= UN Declaration on the Elimination of All Forms of Intolerance and of Discrimination Based on Religion or Belief =

The UN Declaration on the Elimination of All Forms of Intolerance and of Discrimination Based on Religion or Belief is a United Nations resolution, passed with consensus on November 25 1981. The "freedom of thought, conscience, and religion" was first outlined in article 18 of the Universal Declaration on Human Rights. The resolution further elaborates human rights regarding the freedom of religion. The declaration on human rights outlines religious freedoms, and the Declaration on the Elimination of All Forms of Intolerance and Discrimination asserts the "right to freedom of thought, conscience, religion or whatever belief." The declaration was adopted by consensus 19 years after a request was made of the Economic and Social counsel to prepare a declaration addressing religious intolerance.
== Summary ==
Article 1: Everyone has the right to freedom of thought, conscience, and religion.

Article 2: Everyone has the right to freedom from discrimination. "Intolerance and discrimination based on religion or belief" means any distinction, exclusion, restriction or preference based on religion or belief."

Article 3: Discrimination on the basis of religion or belief is a disavowal of the Charter of the United Nations and a violation of the Universal Declaration of Human Rights.

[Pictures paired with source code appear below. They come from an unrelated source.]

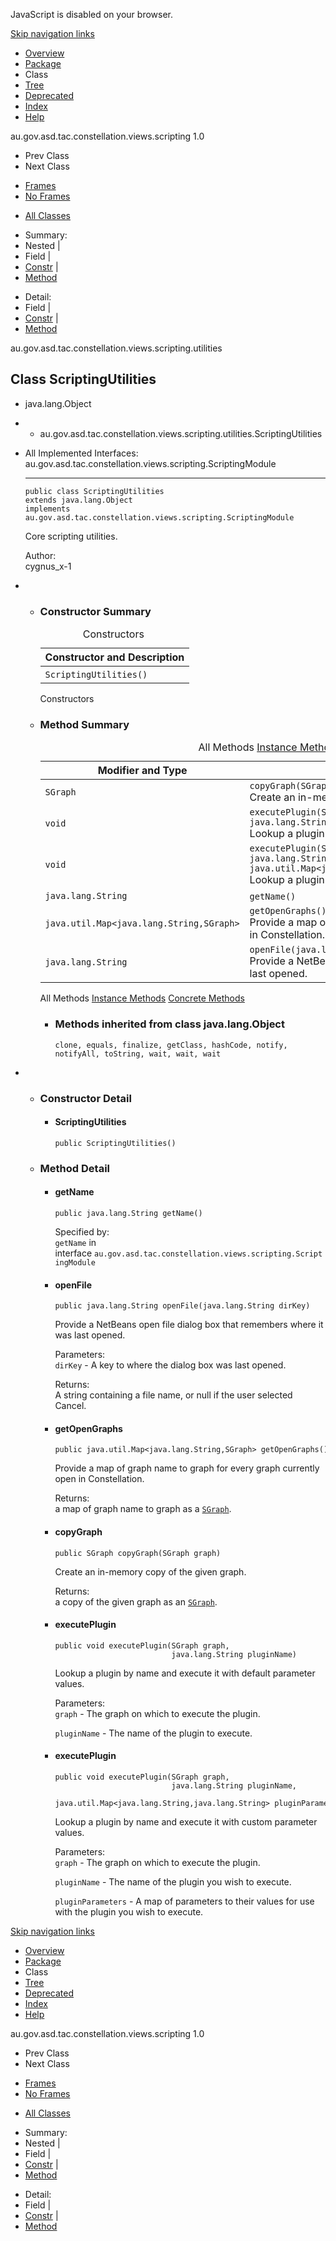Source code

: <div>

JavaScript is disabled on your browser.

</div>

<div class="topNav">

<span id="navbar.top"></span>

<div class="skipNav">

[Skip navigation links](#skip.navbar.top "Skip navigation links")

</div>

<span id="navbar.top.firstrow"></span>

-   [Overview](../../../../../../../overview-summary.html)
-   [Package](package-summary.html)
-   Class
-   [Tree](package-tree.html)
-   [Deprecated](../../../../../../../deprecated-list.html)
-   [Index](../../../../../../../index-all.html)
-   [Help](../../../../../../../help-doc.html)

<div class="aboutLanguage">

au.gov.asd.tac.constellation.views.scripting 1.0

</div>

</div>

<div class="subNav">

-   Prev Class
-   Next Class

<!-- -->

-   [Frames](../../../../../../../index.html?au/gov/asd/tac/constellation/scripting/utilities/ScriptingUtilities.html)
-   [No Frames](ScriptingUtilities.html)

<!-- -->

-   [All Classes](../../../../../../../allclasses-noframe.html)

<div>

</div>

<div>

-   Summary: 
-   Nested | 
-   Field | 
-   [Constr](#constructor.summary) | 
-   [Method](#method.summary)

<!-- -->

-   Detail: 
-   Field | 
-   [Constr](#constructor.detail) | 
-   [Method](#method.detail)

</div>

<span id="skip.navbar.top"></span>

</div>

<div class="header">

<div class="subTitle">

au.gov.asd.tac.constellation.views.scripting.utilities

</div>

## Class ScriptingUtilities

</div>

<div class="contentContainer">

-   java.lang.Object

-   -   au.gov.asd.tac.constellation.views.scripting.utilities.ScriptingUtilities

<div class="description">

-   All Implemented Interfaces:  
    au.gov.asd.tac.constellation.views.scripting.ScriptingModule

    ------------------------------------------------------------------------

      

        public class ScriptingUtilities
        extends java.lang.Object
        implements au.gov.asd.tac.constellation.views.scripting.ScriptingModule

    <div class="block">

    Core scripting utilities.

    </div>

    <span class="simpleTagLabel">Author:</span>  
    cygnus\_x-1

</div>

<div class="summary">

-   -   <span id="constructor.summary"></span>

        ### Constructor Summary

        <table class="memberSummary" data-border="0" data-cellpadding="3" data-cellspacing="0" data-summary="Constructor Summary table, listing constructors, and an explanation">
        <caption><span>Constructors</span><span class="tabEnd"> </span></caption>
        <thead>
        <tr class="header">
        <th class="colOne" scope="col">Constructor and Description</th>
        </tr>
        </thead>
        <tbody>
        <tr class="odd altColor">
        <td class="colOne"><code>ScriptingUtilities()</code> </td>
        </tr>
        </tbody>
        </table>

        Constructors<span class="tabEnd"> </span>

    <!-- -->

    -   <span id="method.summary"></span>

        ### Method Summary

        <table class="memberSummary" data-border="0" data-cellpadding="3" data-cellspacing="0" data-summary="Method Summary table, listing methods, and an explanation">
        <caption><span id="t0" class="activeTableTab"><span>All Methods</span><span class="tabEnd"> </span></span><span id="t2" class="tableTab"><span><a href="javascript:show(2);">Instance Methods</a></span><span class="tabEnd"> </span></span><span id="t4" class="tableTab"><span><a href="javascript:show(8);">Concrete Methods</a></span><span class="tabEnd"> </span></span></caption>
        <colgroup>
        <col style="width: 50%" />
        <col style="width: 50%" />
        </colgroup>
        <thead>
        <tr class="header">
        <th class="colFirst" scope="col">Modifier and Type</th>
        <th class="colLast" scope="col">Method and Description</th>
        </tr>
        </thead>
        <tbody>
        <tr id="i0" class="odd altColor">
        <td class="colFirst"><code>SGraph</code></td>
        <td class="colLast"><code>copyGraph(SGraph graph)</code>
        <div class="block">
        Create an in-memory copy of the given graph.
        </div></td>
        </tr>
        <tr id="i1" class="even rowColor">
        <td class="colFirst"><code>void</code></td>
        <td class="colLast"><code>executePlugin(SGraph graph,                                                 java.lang.String pluginName)</code>
        <div class="block">
        Lookup a plugin by name and execute it with default parameter values.
        </div></td>
        </tr>
        <tr id="i2" class="odd altColor">
        <td class="colFirst"><code>void</code></td>
        <td class="colLast"><code>executePlugin(SGraph graph,                                                 java.lang.String pluginName,                                                 java.util.Map&lt;java.lang.String,java.lang.String&gt; pluginParameters)</code>
        <div class="block">
        Lookup a plugin by name and execute it with custom parameter values.
        </div></td>
        </tr>
        <tr id="i3" class="even rowColor">
        <td class="colFirst"><code>java.lang.String</code></td>
        <td class="colLast"><code>getName()</code> </td>
        </tr>
        <tr id="i4" class="odd altColor">
        <td class="colFirst"><code>java.util.Map&lt;java.lang.String,SGraph&gt;</code></td>
        <td class="colLast"><code>getOpenGraphs()</code>
        <div class="block">
        Provide a map of graph name to graph for every graph currently open in Constellation.
        </div></td>
        </tr>
        <tr id="i5" class="even rowColor">
        <td class="colFirst"><code>java.lang.String</code></td>
        <td class="colLast"><code>openFile(java.lang.String dirKey)</code>
        <div class="block">
        Provide a NetBeans open file dialog box that remembers where it was last opened.
        </div></td>
        </tr>
        </tbody>
        </table>

        <span id="t0" class="activeTableTab">All Methods<span
        class="tabEnd"> </span></span><span id="t2"
        class="tableTab">[Instance Methods](javascript:show(2);)<span
        class="tabEnd"> </span></span><span id="t4"
        class="tableTab">[Concrete Methods](javascript:show(8);)<span
        class="tabEnd"> </span></span>

        -   <span
            id="methods.inherited.from.class.java.lang.Object"></span>

            ### Methods inherited from class java.lang.Object

            `clone, equals, finalize, getClass, hashCode, notify, notifyAll, toString, wait, wait, wait`

</div>

<div class="details">

-   -   <span id="constructor.detail"></span>

        ### Constructor Detail

        <span id="ScriptingUtilities--"></span>

        -   #### ScriptingUtilities

                public ScriptingUtilities()

    <!-- -->

    -   <span id="method.detail"></span>

        ### Method Detail

        <span id="getName--"></span>

        -   #### getName

                public java.lang.String getName()

            <span class="overrideSpecifyLabel">Specified by:</span>  
            `getName` in
            interface `au.gov.asd.tac.constellation.views.scripting.ScriptingModule`

        <span id="openFile-java.lang.String-"></span>

        -   #### openFile

                public java.lang.String openFile(java.lang.String dirKey)

            <div class="block">

            Provide a NetBeans open file dialog box that remembers where
            it was last opened.

            </div>

            <span class="paramLabel">Parameters:</span>  
            `dirKey` - A key to where the dialog box was last opened.

            <span class="returnLabel">Returns:</span>  
            A string containing a file name, or null if the user
            selected Cancel.

        <span id="getOpenGraphs--"></span>

        -   #### getOpenGraphs

                public java.util.Map<java.lang.String,SGraph> getOpenGraphs()

            <div class="block">

            Provide a map of graph name to graph for every graph
            currently open in Constellation.

            </div>

            <span class="returnLabel">Returns:</span>  
            a map of graph name to graph as a
            [`SGraph`](../../../../../../../au/gov/asd/tac/constellation/scripting/graph/SGraph.html "class in au.gov.asd.tac.constellation.views.scripting.graph").

        <span
        id="copyGraph-au.gov.asd.tac.constellation.views.scripting.graph.SGraph-"></span>

        -   #### copyGraph

                public SGraph copyGraph(SGraph graph)

            <div class="block">

            Create an in-memory copy of the given graph.

            </div>

            <span class="returnLabel">Returns:</span>  
            a copy of the given graph as an
            [`SGraph`](../../../../../../../au/gov/asd/tac/constellation/scripting/graph/SGraph.html "class in au.gov.asd.tac.constellation.views.scripting.graph").

        <span
        id="executePlugin-au.gov.asd.tac.constellation.views.scripting.graph.SGraph-java.lang.String-"></span>

        -   #### executePlugin

                public void executePlugin(SGraph graph,
                                          java.lang.String pluginName)

            <div class="block">

            Lookup a plugin by name and execute it with default
            parameter values.

            </div>

            <span class="paramLabel">Parameters:</span>  
            `graph` - The graph on which to execute the plugin.

            `pluginName` - The name of the plugin to execute.

        <span
        id="executePlugin-au.gov.asd.tac.constellation.views.scripting.graph.SGraph-java.lang.String-java.util.Map-"></span>

        -   #### executePlugin

                public void executePlugin(SGraph graph,
                                          java.lang.String pluginName,
                                          java.util.Map<java.lang.String,java.lang.String> pluginParameters)

            <div class="block">

            Lookup a plugin by name and execute it with custom parameter
            values.

            </div>

            <span class="paramLabel">Parameters:</span>  
            `graph` - The graph on which to execute the plugin.

            `pluginName` - The name of the plugin you wish to execute.

            `pluginParameters` - A map of parameters to their values for
            use with the plugin you wish to execute.

</div>

</div>

<div class="bottomNav">

<span id="navbar.bottom"></span>

<div class="skipNav">

[Skip navigation links](#skip.navbar.bottom "Skip navigation links")

</div>

<span id="navbar.bottom.firstrow"></span>

-   [Overview](../../../../../../../overview-summary.html)
-   [Package](package-summary.html)
-   Class
-   [Tree](package-tree.html)
-   [Deprecated](../../../../../../../deprecated-list.html)
-   [Index](../../../../../../../index-all.html)
-   [Help](../../../../../../../help-doc.html)

<div class="aboutLanguage">

au.gov.asd.tac.constellation.views.scripting 1.0

</div>

</div>

<div class="subNav">

-   Prev Class
-   Next Class

<!-- -->

-   [Frames](../../../../../../../index.html?au/gov/asd/tac/constellation/scripting/utilities/ScriptingUtilities.html)
-   [No Frames](ScriptingUtilities.html)

<!-- -->

-   [All Classes](../../../../../../../allclasses-noframe.html)

<div>

</div>

<div>

-   Summary: 
-   Nested | 
-   Field | 
-   [Constr](#constructor.summary) | 
-   [Method](#method.summary)

<!-- -->

-   Detail: 
-   Field | 
-   [Constr](#constructor.detail) | 
-   [Method](#method.detail)

</div>

<span id="skip.navbar.bottom"></span>

</div>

Article 4: All States should take measures to combat religious intolerance in legislation and all aspects of life including civil, economic, political, social and cultural life.

Article 5: Every child shall be free from discrimination on the basis of religion or belief, and has the right to freedom of education per the wishes of their parents or legal guardian.

Article 6: The right to freedom of thought, conscience, religion or belief includes specific freedoms, beginning with the freedom to worship or assemble.

Article 7: The rights and freedoms in this declaration should be granted through national legislation so that all can benefit from these rights and freedoms."

Article 8: Nothing outlined in this declaration can be construed as restricting or detracting from any right defined in the Universal Declaration of Human Rights and the International Covenants on Human Rights.